レイカの弱々しい笑顔が、少しだけ大きくなった。

「うん……私も。ゲンキ。ほんとに。」


家に着くと、ゲンキは彼女を自分のクローゼットへ案内し、着替えのために一人にした。しばらくして戻ってきたレイカは、彼のハーフパンツと、中学生の頃から見ていなかった古い黒いパーカーを身に着けていた。ゲンキは彼女をベッドへ導き、丁寧に布団をかける。彼女が眠りに落ちるまで、そばを離れなかった。そして静かに部屋を出て、ドアを閉める。
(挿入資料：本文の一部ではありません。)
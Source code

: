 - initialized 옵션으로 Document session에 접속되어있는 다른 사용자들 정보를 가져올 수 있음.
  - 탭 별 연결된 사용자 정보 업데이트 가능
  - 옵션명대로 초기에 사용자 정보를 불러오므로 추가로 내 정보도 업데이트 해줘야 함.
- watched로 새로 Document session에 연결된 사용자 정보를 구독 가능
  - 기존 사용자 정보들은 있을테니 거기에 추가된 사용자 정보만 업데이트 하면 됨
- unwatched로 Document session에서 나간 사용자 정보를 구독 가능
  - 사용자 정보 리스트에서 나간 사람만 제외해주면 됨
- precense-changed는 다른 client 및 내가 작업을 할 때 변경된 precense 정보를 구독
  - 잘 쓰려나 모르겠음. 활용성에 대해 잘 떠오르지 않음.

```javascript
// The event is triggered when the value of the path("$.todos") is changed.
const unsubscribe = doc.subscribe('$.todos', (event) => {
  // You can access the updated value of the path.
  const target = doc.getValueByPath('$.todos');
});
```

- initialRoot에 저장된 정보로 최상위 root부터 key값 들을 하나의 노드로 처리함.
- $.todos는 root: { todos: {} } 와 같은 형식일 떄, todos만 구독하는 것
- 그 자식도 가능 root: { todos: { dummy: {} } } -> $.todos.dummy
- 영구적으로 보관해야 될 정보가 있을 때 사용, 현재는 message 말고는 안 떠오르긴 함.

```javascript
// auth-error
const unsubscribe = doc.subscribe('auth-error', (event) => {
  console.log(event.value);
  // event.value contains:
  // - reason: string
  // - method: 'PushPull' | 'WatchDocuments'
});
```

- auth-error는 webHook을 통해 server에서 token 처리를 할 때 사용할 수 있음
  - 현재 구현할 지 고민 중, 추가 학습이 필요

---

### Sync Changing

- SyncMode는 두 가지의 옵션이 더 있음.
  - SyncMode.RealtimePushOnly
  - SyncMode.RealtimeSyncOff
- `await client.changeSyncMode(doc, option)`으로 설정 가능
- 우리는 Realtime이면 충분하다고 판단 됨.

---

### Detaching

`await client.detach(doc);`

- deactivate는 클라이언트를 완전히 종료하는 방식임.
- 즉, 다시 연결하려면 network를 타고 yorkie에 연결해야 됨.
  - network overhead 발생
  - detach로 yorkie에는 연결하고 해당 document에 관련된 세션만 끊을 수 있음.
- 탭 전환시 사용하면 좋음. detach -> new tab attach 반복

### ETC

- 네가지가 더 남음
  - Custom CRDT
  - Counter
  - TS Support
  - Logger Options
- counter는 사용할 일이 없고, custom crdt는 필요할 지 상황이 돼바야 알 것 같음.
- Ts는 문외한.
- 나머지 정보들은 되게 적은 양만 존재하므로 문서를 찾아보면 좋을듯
ソファに座り、ゲンキは沈黙の中で思考を巡らせていた。

レイカには、どんな“異常”が残るのか。

あの大いなる邪悪を解き放ってしまったことで、世界は破滅へ向かうのか。

もし再び現れた時……自分に止められるのか。


それでも、一つだけ確かなものがあった。

レイカは生きている。

彼女の人生が普通に戻らなくても、生きる機会は与えられた。


疲労に引きずり込まれる直前、胸を蝕む思いが、かすかな囁きとなって漏れた。

「……俺は、何をしてしまったんだ……?」



---


雲のはるか上空で、静電気のように明滅する身体を持つ存在が、世界を見下ろしていた。

静かに高度を下げながら、眼下の街を興味深そうに観察する。


「実に興味深い。前に来た時とは随分違うな。もっとも、私は遥かに栄えた文明が塵になる様を何度も見てきた。この程度、特別でもない。」


その視線が、ゲンキの家へと向く。距離など関係ないかのように。

「だが……あれは探し求めていた“可能性”を秘めている。滅ぼすかどうか決める前に、いくつか試す価値はありそうだ。」


存在の中心が裂け、そこから無数の多色に輝く魔力核が渦巻くように現れた。そのうち三つが解き放たれ、青、紫、緑の光跡を描きながら地平線の彼方へ飛び去っていく。


「三つもあれば十分だろう。数年後、結果を見に戻るとしよう。……その前に、導きが必要かもしれないが。」


そう言い残すと、その存在は瞬きのように消え去った。

夜空には強い風だけが吹き抜け、星々が静かに瞬いていた。